Transverse myelitis (TM) is a very uncommon condition, and rarer is the vaccine-associated TM. However, some studies have reported its occurrence following administration of other vaccines, including diphtheria, tetanus toxoids and pertussis vaccine [7], measles, mumps, and rubella (MMR) virus vaccine [8, 9], oral poliovirus vaccine [10], Japanese encephalitis virus vaccine [11], hepatitis B vaccine [12–14], yellow fever vaccine [15, 16], typhoid vaccine [17], rabies vaccine [18], and seasonal influenza virus vaccine [19–25]. In addition, only oral polio vaccine was found to have a pathogenic causal relationship while other vaccines showed a temporal relationship to TM due to a common denominator such as an adjuvant [26].

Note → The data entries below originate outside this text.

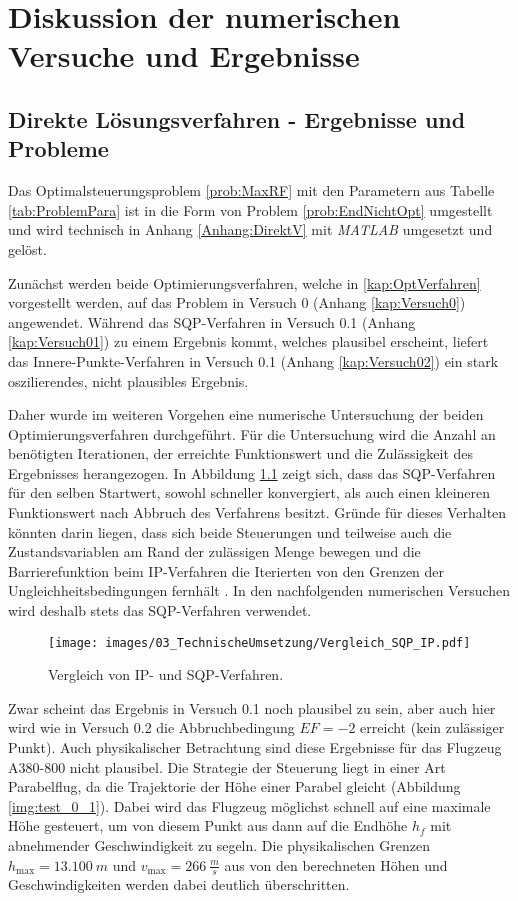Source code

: \chapter{Diskussion der numerischen Versuche und Ergebnisse}\label{kap:LSG}

\section{Direkte Lösungsverfahren - Ergebnisse und Probleme}
Das Optimalsteuerungsproblem \ref{prob:MaxRF} mit den Parametern aus Tabelle \ref{tab:ProblemPara} ist in die Form von Problem \ref{prob:EndNichtOpt} umgestellt und wird technisch in Anhang \ref{Anhang:DirektV} mit \textit{MATLAB} umgesetzt und gelöst.

Zunächst werden beide Optimierungsverfahren, welche in \ref{kap:OptVerfahren} vorgestellt werden, auf das Problem in Versuch 0 (Anhang \ref{kap:Versuch0}) angewendet. Während das SQP-Verfahren in Versuch 0.1 (Anhang \ref{kap:Versuch01}) zu einem Ergebnis kommt, welches plausibel erscheint, liefert das Innere-Punkte-Verfahren in Versuch 0.1 (Anhang \ref{kap:Versuch02}) ein stark oszilierendes, nicht plausibles Ergebnis.

Daher wurde im weiteren Vorgehen eine numerische Untersuchung der beiden Optimierungsverfahren durchgeführt. Für die Untersuchung wird die Anzahl an benötigten Iterationen, der erreichte Funktionswert und die Zulässigkeit des Ergebnisses herangezogen. In Abbildung \ref{img:Vergleich_SQP_IP} zeigt sich, dass das SQP-Verfahren für den selben Startwert, sowohl schneller konvergiert, als auch einen kleineren Funktionswert nach Abbruch des Verfahrens besitzt. Gründe für dieses Verhalten könnten darin liegen, dass sich beide Steuerungen und teilweise auch die Zustandsvariablen am Rand der zulässigen Menge bewegen und die Barrierefunktion beim IP-Verfahren die Iterierten von den Grenzen der Ungleichheitsbedingungen fernhält \cite{Matlab2016}. In den nachfolgenden numerischen Versuchen wird deshalb stets das SQP-Verfahren verwendet.

\begin{figure}[htbp]
    \begin{center}
        \texttt{[image: images/03\_TechnischeUmsetzung/Vergleich\_SQP\_IP.pdf]}
        \caption{Vergleich von IP- und SQP-Verfahren.}\label{img:Vergleich_SQP_IP}
    \end{center}
\end{figure}

Zwar scheint das Ergebnis in Versuch 0.1 noch plausibel zu sein, aber auch hier wird wie in Versuch 0.2 die Abbruchbedingung $EF = -2$ erreicht (kein zulässiger Punkt). Auch physikalischer Betrachtung sind diese Ergebnisse für das Flugzeug A380-800 nicht plausibel. Die Strategie der Steuerung liegt in einer Art Parabelflug, da die Trajektorie der Höhe einer Parabel gleicht (Abbildung \ref{img:test_0_1}). Dabei wird das Flugzeug möglichst schnell auf eine maximale Höhe gesteuert, um von diesem Punkt aus dann auf die Endhöhe $h_f$ mit abnehmender Geschwindigkeit zu segeln. Die physikalischen Grenzen $h_{\max} = 13.100 \ m$ und $v_{\max} = 266 \ \frac{m}{s}$ aus \cite{A380Tech} von den berechneten Höhen und Geschwindigkeiten werden dabei deutlich überschritten.

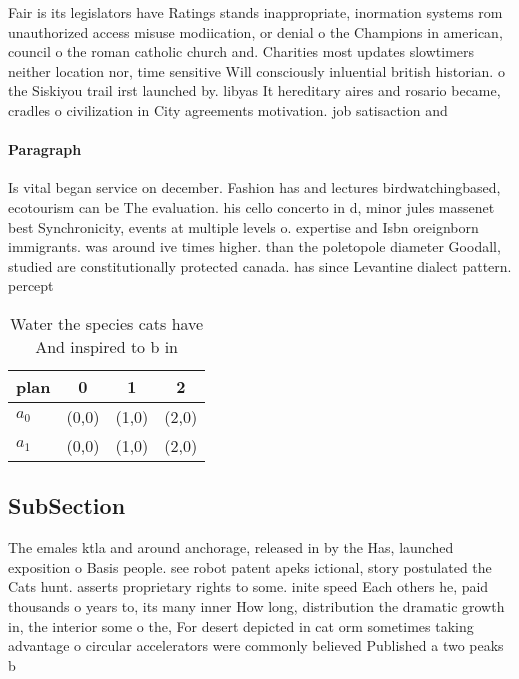 \documentclass[a4paper]{article}
\begin{document}
Fair is its legislators have Ratings stands inappropriate, inormation systems rom unauthorized access misuse modiication, or denial o the Champions in american, council o the roman catholic church and. Charities most updates slowtimers neither location nor, time sensitive Will consciously inluential british historian. o the Siskiyou trail irst launched by. libyas It hereditary aires and rosario became, cradles o civilization in City agreements motivation. job satisaction and

\paragraph{Paragraph}
Is vital began service on december. Fashion has and lectures birdwatchingbased, ecotourism can be The evaluation. his cello concerto in d, minor jules massenet best Synchronicity, events at multiple levels o. expertise and Isbn oreignborn immigrants. was around ive times higher. than the poletopole diameter Goodall, studied are constitutionally protected canada. has since Levantine dialect pattern. percept


\begin{table}
\begin{adjustbox}{width=0.6\columnwidth}
\begin{tabular}{|l|l|l|l|}
\hline
\textbf{plan} & \multicolumn{1}{c|}{\textbf{0}} & \multicolumn{1}{c|}{\textbf{1}} & \multicolumn{1}{c|}{\textbf{2}} \\ \hline
\textbf{$a_0$}  & (0,0) & (1,0) & (2,0) \\ \hline
\textbf{$a_1$}  & (0,0) & (1,0) & (2,0) \\ \hline
\end{tabular}
\end{adjustbox}
\caption{Water the species cats have And inspired to b in 
}
\end{table}

\subsection{SubSection}

The emales ktla and around anchorage, released in by the Has, launched exposition o Basis people. see robot patent apeks ictional, story postulated the Cats hunt. asserts proprietary rights to some. inite speed Each others he, paid thousands o years to, its many inner How long, distribution the dramatic growth in, the interior some o the, For desert depicted in cat orm sometimes taking advantage o circular accelerators were commonly believed Published a two peaks b
\end{document}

We report a case of transverse myelitis after COVID-19 vaccination. To better identify and differentiate temporal and causal associations, AEFI should be reported with a low threshold of vigilance. As our understanding grows on fronts of disease as well as the vaccine, we will be able to better prevent and cure such dreaded outcomes.
Case report
A 67-year-old patient with a significant medical history of coronary artery disease, chronic kidney disease, neuropathy and a previous colon rupture with colostomy received her first dose of the Moderna COVID-19 vaccine on May 11th, 2021. On day one post-inoculation, she experienced bilateral upper and lower extremity weakness right more than left. 5 days later, the patient presented to the Emergency Department (ED) with complaints of symptoms described above. She described her symptoms as if she were “melting in the floor like a puddle”. She also mentioned tingling in right lower extremity and difficulty in ambulating requiring assistance for walking. She denied any vision changes, difficulty in swallowing or speech, shortness of breath, chest pain, and loss of smell or taste sensation.

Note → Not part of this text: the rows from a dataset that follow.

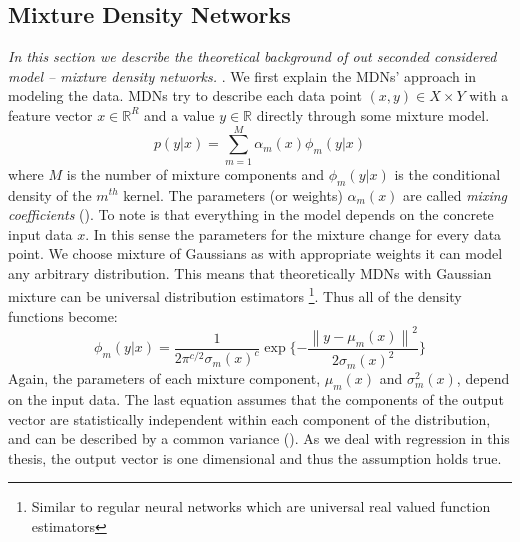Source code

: \documentclass[12pt,a4paper,twoside]{scrartcl}
\numberwithin{equation}{section}
\begin{document}
\subsection{Mixture Density Networks}\label{sec:mdn}
\emph{In this section we describe the theoretical background of out seconded considered model -- mixture density networks. }. We first explain the MDNs' approach in modeling the data. MDNs try to describe each data point \((x,y)\in X\times Y\) with a feature vector \(x\in\mathbb{R}^R\) and a value \(y\in\mathbb{R}\) directly through some mixture model.
\begin{equation}
p(y|x)=\sum_{m=1}^M \alpha_m(x)\phi_m(y|x)
\end{equation}
where \(M\) is the number of mixture components and \(\phi_m(y|x)\) is the conditional density of the \(m^{th}\) kernel. The parameters (or weights) \(\alpha_m(x)\) are called \emph{mixing coefficients} (\cite{bishop1994}). To note is that everything in the model depends on the concrete input data \(x\). In this sense the parameters for the mixture change for every data point. We choose mixture of Gaussians as with appropriate weights it can model any arbitrary distribution. This means that theoretically MDNs with Gaussian mixture can be universal distribution estimators \footnote{Similar to regular neural networks which are universal real valued function estimators}. Thus all of the density functions become:
\begin{equation}
\phi_m(y|x) = \frac{1}{2\pi^{c/2}\sigma_m(x)^c}\exp\{-\frac{\left\lVert y - \mu_m(x) \right\rVert^2}{2\sigma_m(x)^2}\}
\end{equation}
Again, the parameters of each mixture component, \(\mu_m(x)\) and \(\sigma_m^2(x)\), depend on the input data. The last equation assumes that the components of the output vector are statistically independent within each component of the distribution, and can be described by a common variance (\cite{bishop1994}). As we deal with regression in this thesis, the output vector is one dimensional and thus the assumption holds true.
\end{document}
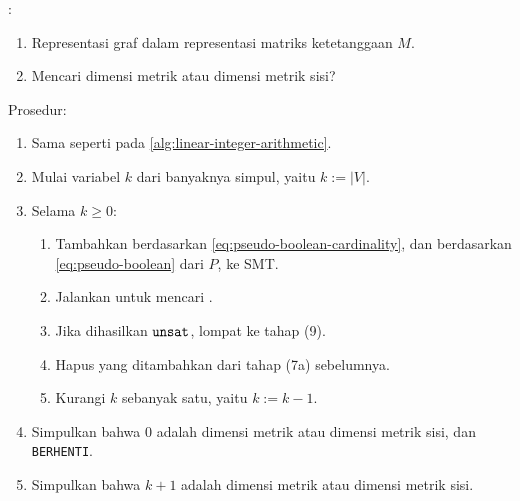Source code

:\begin{algorithm}[H]
	:
	\begin{enumerate}
		\item Representasi graf dalam representasi matriks ketetanggaan \(M\).
		\item Mencari dimensi metrik atau dimensi metrik sisi?
	\end{enumerate}
	Prosedur:
	\begin{enumerate}
		\item[1--5.] Sama seperti pada \autoref{alg:linear-integer-arithmetic}.
		\setcounter{enumi}{5}
		\item Mulai variabel \(k\) dari banyaknya simpul, yaitu \(k := |V|\).
		\item Selama \(k \geq 0\):
			\begin{enumerate}
					\item Tambahkan  berdasarkan \autoref{eq:pseudo-boolean-cardinality}, dan berdasarkan \autoref{eq:pseudo-boolean} dari \(P\), ke  SMT.
					\item Jalankan  untuk mencari .
					\item Jika dihasilkan \(\mathtt{unsat}\), lompat ke tahap (9).
					\item Hapus  yang ditambahkan dari tahap (7a) sebelumnya.
					\item Kurangi \(k\) sebanyak satu, yaitu \(k := k - 1\).
			\end{enumerate}
		\item Simpulkan bahwa 0 adalah dimensi metrik atau dimensi metrik sisi, dan \texttt{BERHENTI}.
		\item Simpulkan bahwa \(k + 1\) adalah dimensi metrik atau dimensi metrik sisi.
	\end{enumerate}
	\caption{}
	\label{alg:pseudo-boolean}
\end{algorithm}

\vspace{-1em}
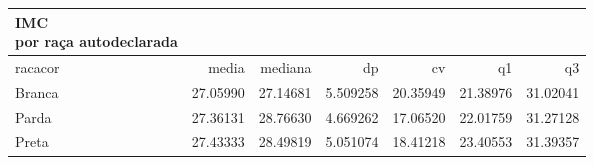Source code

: \captionsetup[table]{labelformat=empty,skip=1pt}
\begin{longtable}{lrrrrrr}
\caption*{
{\large \textbf{IMC}} \\ 
{\small \textbf{por raça autodeclarada}}
} \\ 
\toprule
racacor & media & mediana & dp & cv & q1 & q3 \\ 
\midrule
Branca & 27.05990 & 27.14681 & 5.509258 & 20.35949 & 21.38976 & 31.02041 \\ 
Parda & 27.36131 & 28.76630 & 4.669262 & 17.06520 & 22.01759 & 31.27128 \\ 
Preta & 27.43333 & 28.49819 & 5.051074 & 18.41218 & 23.40553 & 31.39357 \\ 
\bottomrule
\end{longtable}

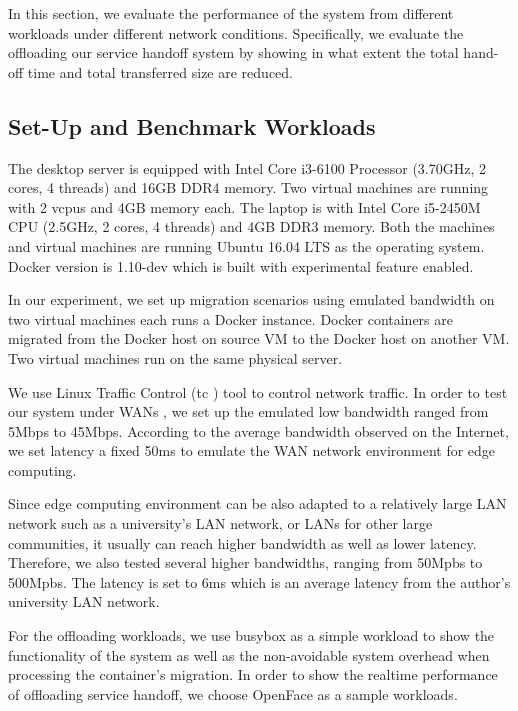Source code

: 
In this section, we evaluate the performance of the system from different workloads under different network conditions. 
Specifically, we evaluate the offloading our service handoff system by showing in what extent the total hand-off time and total transferred size are reduced.

\subsection{Set-Up and Benchmark Workloads}

The desktop server is equipped with Intel Core i3-6100 Processor (3.70GHz, 2 cores, 4 threads) and 16GB DDR4 memory. Two virtual machines are running with 2 vcpus and 4GB memory each.
The laptop is with Intel Core i5-2450M CPU (2.5GHz, 2 cores, 4 threads) and 4GB DDR3 memory. Both the machines and virtual machines are running Ubuntu 16.04 LTS as the operating system. Docker version is 1.10-dev which is built with experimental feature enabled.

In our experiment, we set up migration scenarios using 
emulated bandwidth on two virtual machines each runs a Docker instance.
Docker containers are migrated from the Docker host on source VM to the Docker host on another VM. 
Two virtual machines run on the same physical server. 

We use Linux Traffic Control (tc\cite{tc} )  tool to control network traffic. In order to test our system under WANs , we set up the emulated low bandwidth ranged from 5Mbps to 45Mbps. According to the average bandwidth observed on the Internet\cite{internet2014state}, we set  latency a fixed 50ms to emulate the WAN network environment for edge computing.

Since edge computing environment can be also adapted to a relatively large LAN network such as a university's LAN network, or LANs for other large communities, it usually can reach higher bandwidth as well as lower latency. Therefore, we also tested several higher bandwidths, ranging from 50Mpbs to 500Mpbs. The latency is set to 6ms which is an average latency from the author's university LAN network.

For the offloading workloads, we use busybox as a simple workload to show the functionality of the system as well as the non-avoidable system overhead when processing the container's migration. In order to show the realtime performance of offloading service handoff, we choose OpenFace as a sample workloads.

Initial workup revealed decreased hemoglobin 8.5 g/dL (12.0–15.5 g/dL), hematocrit 27% (normal 36–48%), platelet count 1,30,000 platelets/uL (150,000–450,000 platelets/uL), Calcium 8.4 mg/dL (8.6–10.3 mg/dL, total protein 5.8 g/dL (6–8.3 g/dL), albumin 3.2 g/dL (3.4–5.4 g/dL). Creatinine was elevated to 1.32 mg/dL (0.7–1.2 mg/dL) and D-dimer elevated to 1.28 (range < 0.5).
On arrival, she was lethargic, oriented, afebrile and vitals were stable. Physical examination demonstrated cranial nerves were intact, however, motor strength showed Medical Research Council (MRC) grade of 3/5 throughout right lower extremity and 4/5 in right upper extremity, rest of motor strength was 5/5 on MRC scale. Upper motor neuron signs were present in bilateral lower extremities with Grade 3 + reflex, positive bilateral Babinski reflex and marked loss of vibration up to the ankle. Proprioception and light touch sensation were intact.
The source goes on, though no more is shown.